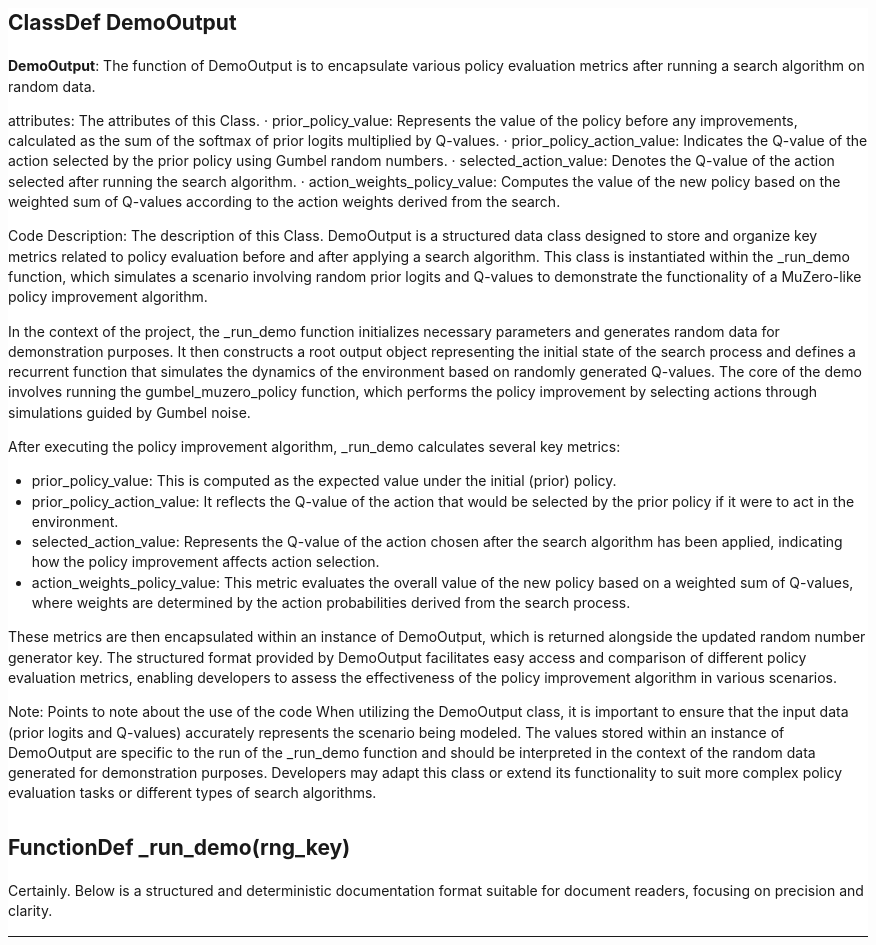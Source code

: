 ## ClassDef DemoOutput
**DemoOutput**: The function of DemoOutput is to encapsulate various policy evaluation metrics after running a search algorithm on random data.

attributes: The attributes of this Class.
· prior_policy_value: Represents the value of the policy before any improvements, calculated as the sum of the softmax of prior logits multiplied by Q-values.
· prior_policy_action_value: Indicates the Q-value of the action selected by the prior policy using Gumbel random numbers.
· selected_action_value: Denotes the Q-value of the action selected after running the search algorithm.
· action_weights_policy_value: Computes the value of the new policy based on the weighted sum of Q-values according to the action weights derived from the search.

Code Description: The description of this Class.
DemoOutput is a structured data class designed to store and organize key metrics related to policy evaluation before and after applying a search algorithm. This class is instantiated within the _run_demo function, which simulates a scenario involving random prior logits and Q-values to demonstrate the functionality of a MuZero-like policy improvement algorithm.

In the context of the project, the _run_demo function initializes necessary parameters and generates random data for demonstration purposes. It then constructs a root output object representing the initial state of the search process and defines a recurrent function that simulates the dynamics of the environment based on randomly generated Q-values. The core of the demo involves running the gumbel_muzero_policy function, which performs the policy improvement by selecting actions through simulations guided by Gumbel noise.

After executing the policy improvement algorithm, _run_demo calculates several key metrics:
- prior_policy_value: This is computed as the expected value under the initial (prior) policy.
- prior_policy_action_value: It reflects the Q-value of the action that would be selected by the prior policy if it were to act in the environment.
- selected_action_value: Represents the Q-value of the action chosen after the search algorithm has been applied, indicating how the policy improvement affects action selection.
- action_weights_policy_value: This metric evaluates the overall value of the new policy based on a weighted sum of Q-values, where weights are determined by the action probabilities derived from the search process.

These metrics are then encapsulated within an instance of DemoOutput, which is returned alongside the updated random number generator key. The structured format provided by DemoOutput facilitates easy access and comparison of different policy evaluation metrics, enabling developers to assess the effectiveness of the policy improvement algorithm in various scenarios.

Note: Points to note about the use of the code
When utilizing the DemoOutput class, it is important to ensure that the input data (prior logits and Q-values) accurately represents the scenario being modeled. The values stored within an instance of DemoOutput are specific to the run of the _run_demo function and should be interpreted in the context of the random data generated for demonstration purposes. Developers may adapt this class or extend its functionality to suit more complex policy evaluation tasks or different types of search algorithms.
## FunctionDef _run_demo(rng_key)
Certainly. Below is a structured and deterministic documentation format suitable for document readers, focusing on precision and clarity.

---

* [Assigned task] Check each line in the records above for the word "data". Return those that have it.

* [Reply]
**DemoOutput**: The function of DemoOutput is to encapsulate various policy evaluation metrics after running a search algorithm on random data.
DemoOutput is a structured data class designed to store and organize key metrics related to policy evaluation before and after applying a search algorithm. This class is instantiated within the _run_demo function, which simulates a scenario involving random prior logits and Q-values to demonstrate the functionality of a MuZero-like policy improvement algorithm.
In the context of the project, the _run_demo function initializes necessary parameters and generates random data for demonstration purposes. It then constructs a root output object representing the initial state of the search process and defines a recurrent function that simulates the dynamics of the environment based on randomly generated Q-values. The core of the demo involves running the gumbel_muzero_policy function, which performs the policy improvement by selecting actions through simulations guided by Gumbel noise.
When utilizing the DemoOutput class, it is important to ensure that the input data (prior logits and Q-values) accurately represents the scenario being modeled. The values stored within an instance of DemoOutput are specific to the run of the _run_demo function and should be interpreted in the context of the random data generated for demonstration purposes. Developers may adapt this class or extend its functionality to suit more complex policy evaluation tasks or different types of search algorithms.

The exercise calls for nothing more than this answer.